The balanced equation for the reaction is:
SiO2 + 3C -> SiC + 2CO2
From the equation, we can see that 1 mole of silicon dioxide reacts with 3 moles of carbon to form 1 mole of silicon carbide. Therefore, the stoichiometric ratio is:
1 mol SiO2 : 3 mol C : 1 mol SiC
Step 3: Determine the limiting reagent.
Compare the moles of the two reactants to their respective stoichiometric ratios.

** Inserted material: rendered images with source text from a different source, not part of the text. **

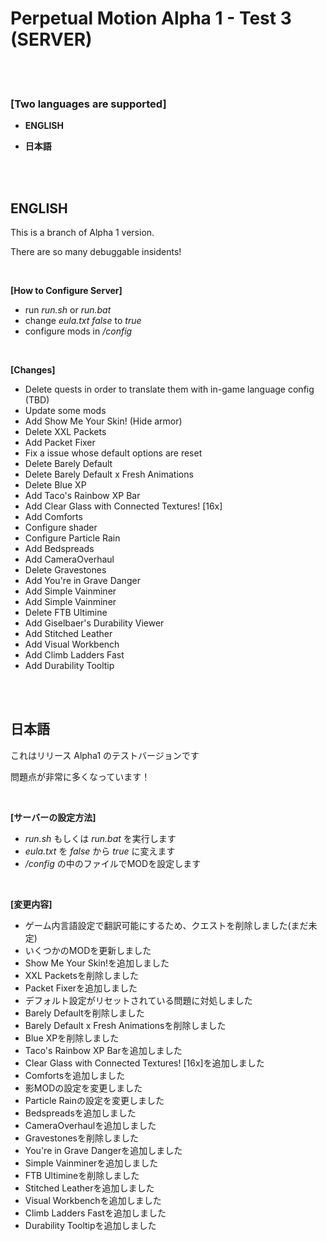 # Perpetual Motion Alpha 1 - Test 3 (SERVER)

<br>
<br>

### **[Two languages are supported]**

- **ENGLISH**

- **日本語**

<br>
<br>

## **ENGLISH**

This is a branch of Alpha 1 version.

There are so many debuggable insidents!

<br>

**[How to Configure Server]**

- run _run.sh_ or _run.bat_
- change _eula.txt_ _false_ to _true_ 
- configure mods in _/config_

<br>

**[Changes]**
- Delete quests in order to translate them with in-game language config (TBD)
- Update some mods
- Add Show Me Your Skin! (Hide armor)
- Delete XXL Packets
- Add Packet Fixer
- Fix a issue whose default options are reset
- Delete Barely Default
- Delete Barely Default x Fresh Animations
- Delete Blue XP
- Add Taco's Rainbow XP Bar
- Add Clear Glass with Connected Textures! [16x]
- Add Comforts
- Configure shader
- Configure Particle Rain
- Add Bedspreads
- Add CameraOverhaul
- Delete Gravestones
- Add You're in Grave Danger
- Add Simple Vainminer
- Add Simple Vainminer
- Delete FTB Ultimine
- Add Giselbaer's Durability Viewer
- Add Stitched Leather
- Add Visual Workbench
- Add Climb Ladders Fast
- Add Durability Tooltip


<br>
<br>

## **日本語**

これはリリース Alpha1 のテストバージョンです

問題点が非常に多くなっています！

<br>

**[サーバーの設定方法]**

- _run.sh_ もしくは _run.bat_ を実行します
- _eula.txt_ を _false_ から _true_ に変えます 
- _/config_ の中のファイルでMODを設定します

<br>

**[変更内容]**
- ゲーム内言語設定で翻訳可能にするため、クエストを削除しました(まだ未定)
- いくつかのMODを更新しました
- Show Me Your Skin!を追加しました
- XXL Packetsを削除しました
- Packet Fixerを追加しました
- デフォルト設定がリセットされている問題に対処しました
- Barely Defaultを削除しました
- Barely Default x Fresh Animationsを削除しました
- Blue XPを削除しました
- Taco's Rainbow XP Barを追加しました
- Clear Glass with Connected Textures! [16x]を追加しました
- Comfortsを追加しました
- 影MODの設定を変更しました
- Particle Rainの設定を変更しました
- Bedspreadsを追加しました
- CameraOverhaulを追加しました
- Gravestonesを削除しました
- You're in Grave Dangerを追加しました
- Simple Vainminerを追加しました
- FTB Ultimineを削除しました 
- Stitched Leatherを追加しました
- Visual Workbenchを追加しました
- Climb Ladders Fastを追加しました
- Durability Tooltipを追加しました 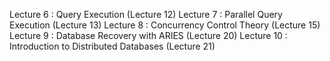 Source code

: Lecture 6 : Query Execution (Lecture 12)
Lecture 7 : Parallel Query Execution (Lecture 13)
Lecture 8 : Concurrency Control Theory (Lecture 15)
Lecture 9 : Database Recovery with ARIES (Lecture 20)
Lecture 10 : Introduction to Distributed Databases  (Lecture 21)
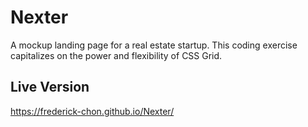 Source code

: # Nexter
A mockup landing page for a real estate startup. This coding exercise capitalizes on the power and flexibility of CSS Grid.

## Live Version
https://frederick-chon.github.io/Nexter/ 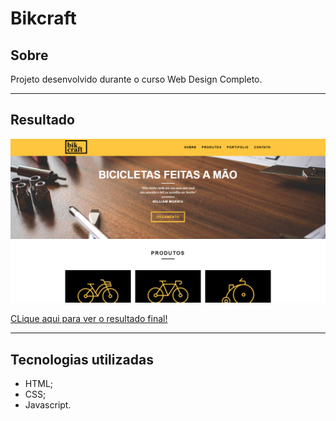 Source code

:# Bikcraft

## Sobre

Projeto desenvolvido durante o curso Web Design Completo.

---

## Resultado

![Resultado](./img/result.png)

[CLique aqui para ver o resultado final!](https://wellsantoss.github.io/projetos-origamid/bikcraft/index.html)

---

## Tecnologias utilizadas

- HTML;
- CSS;
- Javascript.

The reactant with the smaller ratio is the limiting reagent.
For graphite:
4.164 mol C / 3 mol SiC = 1.388 mol
For silicon dioxide:
0.832 mol SiO2 / 1 mol SiC = 0.832 mol
Since the moles of graphite are greater than the moles of silicon dioxide, the limiting reagent is silicon dioxide.
Step 4: Calculate the moles and grams of silicon carbide formed.
From the balanced equation, we know that 1 mole of silicon dioxide reacts to form 1 mole of silicon carbide.
Therefore, the number of moles of silicon carbide formed is equal to the moles of silicon dioxide.
Moles of SiC formed = 0.832 mol
Finally, convert the moles of silicon carbide formed to grams using its molar mass:
Molar mass of silicon carbide (SiC) = 40.10 g/mol
Mass of SiC formed = Moles of SiC formed x Molar mass of SiC
= 0.832 mol x 40.10 g/mol = 33.35 g
Therefore, 33.35 grams of silicon carbide can be formed from the reaction of 50.0 grams of graphite with 50.0 grams of silicon dioxide.